Exactly as given, reproduce the records in full.

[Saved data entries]
· · · ·
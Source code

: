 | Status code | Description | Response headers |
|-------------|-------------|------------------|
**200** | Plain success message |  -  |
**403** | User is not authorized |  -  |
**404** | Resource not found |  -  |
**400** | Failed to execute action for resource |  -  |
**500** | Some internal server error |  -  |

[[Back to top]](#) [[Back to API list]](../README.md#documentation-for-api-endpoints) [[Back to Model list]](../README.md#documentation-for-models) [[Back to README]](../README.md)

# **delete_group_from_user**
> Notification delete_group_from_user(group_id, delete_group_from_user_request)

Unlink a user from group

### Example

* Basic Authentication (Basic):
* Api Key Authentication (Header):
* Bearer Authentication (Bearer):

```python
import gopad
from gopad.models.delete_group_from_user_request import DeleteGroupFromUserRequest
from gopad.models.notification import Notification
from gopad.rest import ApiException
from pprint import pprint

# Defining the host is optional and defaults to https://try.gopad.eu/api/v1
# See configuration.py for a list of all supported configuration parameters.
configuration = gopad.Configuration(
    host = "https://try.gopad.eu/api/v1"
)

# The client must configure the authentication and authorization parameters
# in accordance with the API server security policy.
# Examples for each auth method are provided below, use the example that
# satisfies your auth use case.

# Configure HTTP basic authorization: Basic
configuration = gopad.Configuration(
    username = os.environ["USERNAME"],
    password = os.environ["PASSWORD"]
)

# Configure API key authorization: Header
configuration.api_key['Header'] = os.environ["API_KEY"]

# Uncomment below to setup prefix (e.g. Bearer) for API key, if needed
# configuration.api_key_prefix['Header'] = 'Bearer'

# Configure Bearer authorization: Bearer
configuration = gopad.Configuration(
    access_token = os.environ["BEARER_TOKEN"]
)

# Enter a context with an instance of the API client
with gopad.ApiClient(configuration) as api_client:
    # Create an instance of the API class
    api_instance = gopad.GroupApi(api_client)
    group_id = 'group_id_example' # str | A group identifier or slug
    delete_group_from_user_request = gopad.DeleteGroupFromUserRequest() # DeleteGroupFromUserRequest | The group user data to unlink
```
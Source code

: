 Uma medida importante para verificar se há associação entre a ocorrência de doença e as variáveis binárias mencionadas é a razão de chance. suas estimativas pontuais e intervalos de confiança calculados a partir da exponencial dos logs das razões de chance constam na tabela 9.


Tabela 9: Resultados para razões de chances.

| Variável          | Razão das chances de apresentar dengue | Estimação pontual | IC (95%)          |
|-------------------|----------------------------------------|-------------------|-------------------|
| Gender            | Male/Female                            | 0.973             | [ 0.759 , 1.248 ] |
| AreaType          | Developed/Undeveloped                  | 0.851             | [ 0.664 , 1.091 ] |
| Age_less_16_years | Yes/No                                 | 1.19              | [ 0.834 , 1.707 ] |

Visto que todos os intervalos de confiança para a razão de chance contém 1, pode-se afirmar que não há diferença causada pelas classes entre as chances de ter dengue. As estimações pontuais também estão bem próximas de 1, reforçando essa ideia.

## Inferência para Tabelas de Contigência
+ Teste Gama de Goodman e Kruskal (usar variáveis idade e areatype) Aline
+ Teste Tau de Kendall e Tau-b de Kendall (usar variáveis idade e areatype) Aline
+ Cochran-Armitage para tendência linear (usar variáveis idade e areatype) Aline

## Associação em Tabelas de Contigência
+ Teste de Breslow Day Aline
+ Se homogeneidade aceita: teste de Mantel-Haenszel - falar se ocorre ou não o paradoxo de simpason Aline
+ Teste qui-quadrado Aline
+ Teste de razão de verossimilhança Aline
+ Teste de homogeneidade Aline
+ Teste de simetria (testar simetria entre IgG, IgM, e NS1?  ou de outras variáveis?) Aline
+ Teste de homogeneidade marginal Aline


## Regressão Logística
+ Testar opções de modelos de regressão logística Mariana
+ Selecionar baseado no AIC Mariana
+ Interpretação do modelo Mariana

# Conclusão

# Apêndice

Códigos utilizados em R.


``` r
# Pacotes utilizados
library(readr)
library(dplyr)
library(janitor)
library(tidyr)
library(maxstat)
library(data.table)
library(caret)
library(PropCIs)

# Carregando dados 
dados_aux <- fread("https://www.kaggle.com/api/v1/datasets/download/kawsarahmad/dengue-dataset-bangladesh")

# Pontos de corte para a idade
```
· · · ·
- **Finished exercise**:
Source code

: | Status code | Description | Response headers |
|-------------|-------------|------------------|
**200** | Plain success message |  -  |
**403** | User is not authorized |  -  |
**404** | Resource not found |  -  |
**400** | Failed to execute action for resource |  -  |
**500** | Some internal server error |  -  |

[[Back to top]](#) [[Back to API list]](../README.md#documentation-for-api-endpoints) [[Back to Model list]](../README.md#documentation-for-models) [[Back to README]](../README.md)

# **delete_group_from_user**
> Notification delete_group_from_user(group_id, delete_group_from_user_request)

Unlink a user from group

### Example

* Basic Authentication (Basic):
* Api Key Authentication (Header):
* Bearer Authentication (Bearer):

```python
import gopad
from gopad.models.delete_group_from_user_request import DeleteGroupFromUserRequest
from gopad.models.notification import Notification
from gopad.rest import ApiException
from pprint import pprint

# Defining the host is optional and defaults to https://try.gopad.eu/api/v1
# See configuration.py for a list of all supported configuration parameters.
configuration = gopad.Configuration(
    host = "https://try.gopad.eu/api/v1"
)

# The client must configure the authentication and authorization parameters
# in accordance with the API server security policy.
# Examples for each auth method are provided below, use the example that
# satisfies your auth use case.

# Configure HTTP basic authorization: Basic
configuration = gopad.Configuration(
    username = os.environ["USERNAME"],
    password = os.environ["PASSWORD"]
)

# Configure API key authorization: Header
configuration.api_key['Header'] = os.environ["API_KEY"]

# Uncomment below to setup prefix (e.g. Bearer) for API key, if needed
# configuration.api_key_prefix['Header'] = 'Bearer'

# Configure Bearer authorization: Bearer
configuration = gopad.Configuration(
    access_token = os.environ["BEARER_TOKEN"]
)

# Enter a context with an instance of the API client
with gopad.ApiClient(configuration) as api_client:
    # Create an instance of the API class
    api_instance = gopad.GroupApi(api_client)
    group_id = 'group_id_example' # str | A group identifier or slug
    delete_group_from_user_request = gopad.DeleteGroupFromUserRequest() # DeleteGroupFromUserRequest | The group user data to unlink
```
Source code

: Uma medida importante para verificar se há associação entre a ocorrência de doença e as variáveis binárias mencionadas é a razão de chance. suas estimativas pontuais e intervalos de confiança calculados a partir da exponencial dos logs das razões de chance constam na tabela 9.


Tabela 9: Resultados para razões de chances.

| Variável          | Razão das chances de apresentar dengue | Estimação pontual | IC (95%)          |
|-------------------|----------------------------------------|-------------------|-------------------|
| Gender            | Male/Female                            | 0.973             | [ 0.759 , 1.248 ] |
| AreaType          | Developed/Undeveloped                  | 0.851             | [ 0.664 , 1.091 ] |
| Age_less_16_years | Yes/No                                 | 1.19              | [ 0.834 , 1.707 ] |

Visto que todos os intervalos de confiança para a razão de chance contém 1, pode-se afirmar que não há diferença causada pelas classes entre as chances de ter dengue. As estimações pontuais também estão bem próximas de 1, reforçando essa ideia.

## Inferência para Tabelas de Contigência
+ Teste Gama de Goodman e Kruskal (usar variáveis idade e areatype) Aline
+ Teste Tau de Kendall e Tau-b de Kendall (usar variáveis idade e areatype) Aline
+ Cochran-Armitage para tendência linear (usar variáveis idade e areatype) Aline

## Associação em Tabelas de Contigência
+ Teste de Breslow Day Aline
+ Se homogeneidade aceita: teste de Mantel-Haenszel - falar se ocorre ou não o paradoxo de simpason Aline
+ Teste qui-quadrado Aline
+ Teste de razão de verossimilhança Aline
+ Teste de homogeneidade Aline
+ Teste de simetria (testar simetria entre IgG, IgM, e NS1?  ou de outras variáveis?) Aline
+ Teste de homogeneidade marginal Aline


## Regressão Logística
+ Testar opções de modelos de regressão logística Mariana
+ Selecionar baseado no AIC Mariana
+ Interpretação do modelo Mariana

# Conclusão

# Apêndice

Códigos utilizados em R.


``` r
# Pacotes utilizados
library(readr)
library(dplyr)
library(janitor)
library(tidyr)
library(maxstat)
library(data.table)
library(caret)
library(PropCIs)

# Carregando dados 
dados_aux <- fread("https://www.kaggle.com/api/v1/datasets/download/kawsarahmad/dengue-dataset-bangladesh")

# Pontos de corte para a idade
```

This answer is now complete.